Upselling Techniques: How to Increase the Value of Each Event

At the end of the day, there are just four ways to grow group business as a caterer or hotelier.

  1. Increase the number of clients you serve
  2. Increase the frequency with which your clients deal with you
  3. Increase the average value of the sales transaction
  4. Improve the effectiveness of the processes in your meeting, hotel, etc.

Upselling and cross-selling address the third way — and a slight increase can go a long way.

Think about how many guests you serve in a given year. If you were to add one dollar to each of them, what would that add to your bottom line at the end of the month, quarter, or year? Thinking this way starts to paint a picture of the potential impact of effective F&B upselling techniques.
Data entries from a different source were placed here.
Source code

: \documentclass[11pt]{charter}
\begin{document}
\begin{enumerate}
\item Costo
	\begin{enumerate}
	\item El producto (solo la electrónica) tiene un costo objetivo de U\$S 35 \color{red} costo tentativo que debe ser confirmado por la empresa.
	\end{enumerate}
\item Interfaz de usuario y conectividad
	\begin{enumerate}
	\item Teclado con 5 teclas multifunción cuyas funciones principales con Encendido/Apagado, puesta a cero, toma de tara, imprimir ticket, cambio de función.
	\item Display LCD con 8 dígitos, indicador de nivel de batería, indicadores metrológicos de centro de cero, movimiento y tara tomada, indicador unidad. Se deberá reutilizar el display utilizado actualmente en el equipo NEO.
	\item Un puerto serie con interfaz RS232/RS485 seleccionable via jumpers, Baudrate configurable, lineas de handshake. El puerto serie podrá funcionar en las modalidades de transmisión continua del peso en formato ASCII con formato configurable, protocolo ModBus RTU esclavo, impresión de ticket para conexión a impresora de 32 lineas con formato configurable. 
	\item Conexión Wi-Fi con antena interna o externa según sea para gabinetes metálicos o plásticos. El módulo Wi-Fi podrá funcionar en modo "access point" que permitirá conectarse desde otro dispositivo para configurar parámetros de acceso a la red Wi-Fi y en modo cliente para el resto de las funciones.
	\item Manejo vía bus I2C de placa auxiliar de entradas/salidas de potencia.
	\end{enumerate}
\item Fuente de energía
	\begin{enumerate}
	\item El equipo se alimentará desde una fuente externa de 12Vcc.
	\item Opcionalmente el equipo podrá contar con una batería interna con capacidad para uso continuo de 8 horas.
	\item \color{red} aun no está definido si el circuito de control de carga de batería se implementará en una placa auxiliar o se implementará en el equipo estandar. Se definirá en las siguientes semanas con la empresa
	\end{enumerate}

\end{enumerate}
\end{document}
In this post, we’ll explore proven upselling and cross-selling strategies, laying out tips and ideas that can help your catering business or venue drive more catering revenue.

What is Upselling & What is Cross-selling?

Upselling is selling a more expensive and upgraded version of an item that was originally ordered, such as suggesting a more expensive cut of meat or a better vintage wine.

It can also pertain to the service level or type, such as offering continuous F&B service throughout the day as opposed to set meal times.

Cross-selling, on the other hand, is selling items that are different, but related to the original item, such as add-ons. An example would be suggesting an additional course or adding a dessert wine. Fast food has been using cross-selling techniques for decades, always asking, “Do you want fries with that?”

Upselling and cross-selling can be extremely profitable for you as the sales person and for your business. The key to both is showing a client the value in the “upgrade” and upping the final purchase slightly.

How to Upsell F&B Successfully

If you and your staff aren’t trained on effective ways to upsell or cross-sell, you run the risk of either offending clients by being too pushy or leaving money on the table that could have otherwise padded total value. Either option can be costly.